**Task statement:** Copy out every line of the data where the word "time" is found.

Stored data
▶

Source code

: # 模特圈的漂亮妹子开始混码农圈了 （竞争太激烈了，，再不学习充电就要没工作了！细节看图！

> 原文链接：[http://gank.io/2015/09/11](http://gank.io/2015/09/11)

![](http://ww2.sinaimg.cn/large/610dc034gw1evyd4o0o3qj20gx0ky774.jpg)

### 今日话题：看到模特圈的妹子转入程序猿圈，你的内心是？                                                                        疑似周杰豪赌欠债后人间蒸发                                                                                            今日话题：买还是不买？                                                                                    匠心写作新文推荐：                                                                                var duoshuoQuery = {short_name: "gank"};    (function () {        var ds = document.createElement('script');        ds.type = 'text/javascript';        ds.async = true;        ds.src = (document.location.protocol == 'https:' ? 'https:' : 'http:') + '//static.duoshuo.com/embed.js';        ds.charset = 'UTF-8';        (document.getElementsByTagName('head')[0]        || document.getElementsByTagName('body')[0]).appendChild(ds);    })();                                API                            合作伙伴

◀
▶

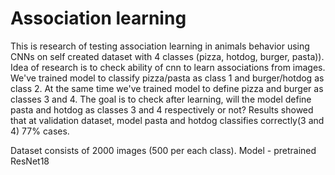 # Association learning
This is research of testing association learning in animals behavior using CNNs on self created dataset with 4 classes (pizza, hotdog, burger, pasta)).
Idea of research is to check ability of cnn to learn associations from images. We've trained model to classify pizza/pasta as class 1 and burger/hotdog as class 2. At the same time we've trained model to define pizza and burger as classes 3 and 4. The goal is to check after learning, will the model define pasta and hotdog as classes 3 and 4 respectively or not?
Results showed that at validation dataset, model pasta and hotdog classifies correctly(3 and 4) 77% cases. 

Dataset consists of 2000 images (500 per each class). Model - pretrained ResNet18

◀
▶

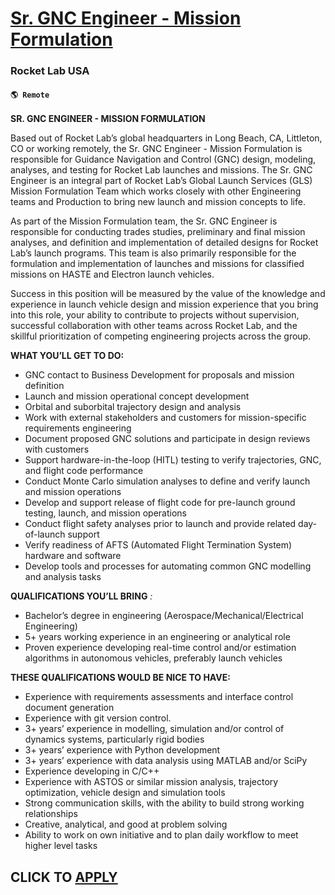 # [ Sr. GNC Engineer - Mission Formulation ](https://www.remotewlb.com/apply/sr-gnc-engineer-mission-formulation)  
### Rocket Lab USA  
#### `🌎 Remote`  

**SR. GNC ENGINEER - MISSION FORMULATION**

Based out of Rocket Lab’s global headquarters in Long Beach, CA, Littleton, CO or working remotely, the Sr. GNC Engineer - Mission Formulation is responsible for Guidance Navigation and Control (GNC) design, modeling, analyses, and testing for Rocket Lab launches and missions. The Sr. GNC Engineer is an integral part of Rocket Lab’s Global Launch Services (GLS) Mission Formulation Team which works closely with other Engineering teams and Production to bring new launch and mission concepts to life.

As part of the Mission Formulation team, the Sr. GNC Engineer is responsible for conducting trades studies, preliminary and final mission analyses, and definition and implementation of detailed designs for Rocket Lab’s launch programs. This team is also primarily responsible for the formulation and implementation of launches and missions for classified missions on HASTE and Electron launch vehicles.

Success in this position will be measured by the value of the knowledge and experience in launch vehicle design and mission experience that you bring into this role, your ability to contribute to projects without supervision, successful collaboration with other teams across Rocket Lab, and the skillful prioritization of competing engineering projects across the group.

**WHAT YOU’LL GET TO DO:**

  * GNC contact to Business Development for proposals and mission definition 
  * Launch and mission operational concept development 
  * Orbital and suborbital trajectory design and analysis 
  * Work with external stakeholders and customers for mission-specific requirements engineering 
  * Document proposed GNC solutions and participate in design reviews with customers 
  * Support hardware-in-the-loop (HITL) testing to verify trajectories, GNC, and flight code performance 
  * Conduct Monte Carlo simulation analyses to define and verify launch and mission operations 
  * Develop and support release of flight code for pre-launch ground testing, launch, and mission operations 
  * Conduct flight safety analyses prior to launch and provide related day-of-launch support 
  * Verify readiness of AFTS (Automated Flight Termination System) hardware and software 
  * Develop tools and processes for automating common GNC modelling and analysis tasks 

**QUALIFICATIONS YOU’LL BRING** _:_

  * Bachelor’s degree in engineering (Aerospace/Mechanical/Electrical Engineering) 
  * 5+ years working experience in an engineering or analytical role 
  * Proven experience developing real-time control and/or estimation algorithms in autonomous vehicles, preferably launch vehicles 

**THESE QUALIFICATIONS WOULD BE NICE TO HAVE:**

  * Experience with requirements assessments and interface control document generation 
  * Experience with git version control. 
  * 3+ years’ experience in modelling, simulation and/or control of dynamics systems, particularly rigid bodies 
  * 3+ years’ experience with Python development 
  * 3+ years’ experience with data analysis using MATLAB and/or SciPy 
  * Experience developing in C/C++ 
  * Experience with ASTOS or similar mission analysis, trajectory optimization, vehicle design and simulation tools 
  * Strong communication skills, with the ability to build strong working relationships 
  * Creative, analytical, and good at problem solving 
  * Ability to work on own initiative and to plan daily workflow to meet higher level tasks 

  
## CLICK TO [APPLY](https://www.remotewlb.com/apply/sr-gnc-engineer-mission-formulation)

◀

**Problem solution:**
Idea of research is to check ability of cnn to learn associations from images. We've trained model to classify pizza/pasta as class 1 and burger/hotdog as class 2. At the same time we've trained model to define pizza and burger as classes 3 and 4. The goal is to check after learning, will the model define pasta and hotdog as classes 3 and 4 respectively or not?
  * Proven experience developing real-time control and/or estimation algorithms in autonomous vehicles, preferably launch vehicles 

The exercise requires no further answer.